All stories follow a predictable arc: exposition, conflict, climax,
conclusion, and denouement [1]. Use well-tested plot devices to move through
the story arc [2]. Define a skeleton framework of what kind of plot devices go
where in the story. Have a database of scene location descriptions. Have a
database of character stereotypes. Make your algorithm mix-and-match them to
fill-in the story skeleton.

Seen this way, A New Hope and Raiders of the Lost Ark are kind of similar.
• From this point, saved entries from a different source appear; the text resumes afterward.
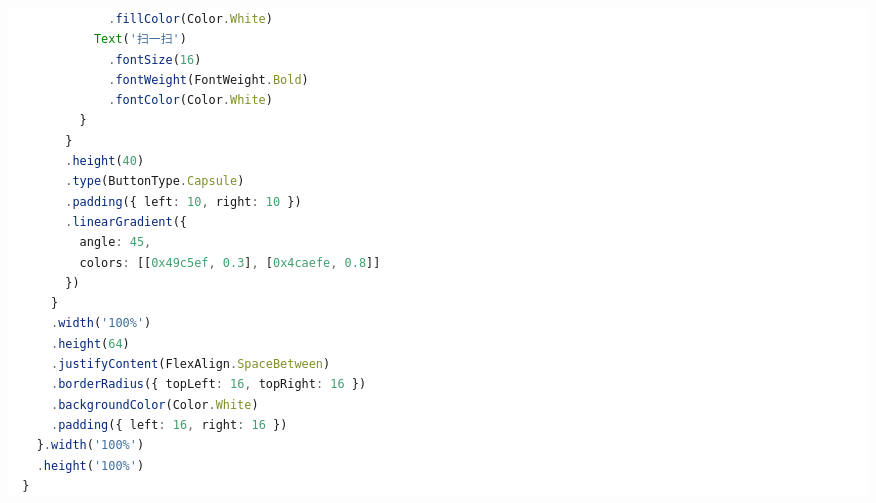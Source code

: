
 ```typescript
              .fillColor(Color.White)
            Text('扫一扫')
              .fontSize(16)
              .fontWeight(FontWeight.Bold)
              .fontColor(Color.White)
          }
        }
        .height(40)
        .type(ButtonType.Capsule)
        .padding({ left: 10, right: 10 })
        .linearGradient({
          angle: 45,
          colors: [[0x49c5ef, 0.3], [0x4caefe, 0.8]]
        })
      }
      .width('100%')
      .height(64)
      .justifyContent(FlexAlign.SpaceBetween)
      .borderRadius({ topLeft: 16, topRight: 16 })
      .backgroundColor(Color.White)
      .padding({ left: 16, right: 16 })
    }.width('100%')
    .height('100%')
  }
```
Plot: Rescue the princess/my father

Hero: young/grizzled adventurer

Plucky sidekick: loyal robots/Professor

Ally: Semi-sleazy smuggler

Scene: Fascist Empire spaceship/Nazi North Africa

Bad guys: Stormtroopers/Nazis

Main villain: black-clothed mystical bad Jedi/Archeologist

Heck, using this format, you could make your own OWS drama:

Plot: Rescue my bankrupt mother

Hero: idealistic hippy

Plucky sidekick: loyal golden retreiver

Ally: Semi-sleazy drug dealer

Scene: Urban city streets

Bad guys: city police

Main villain: black-suited bad finance executive

I would call it "Wall Street Raiders" or "Wall Street: A New Hope".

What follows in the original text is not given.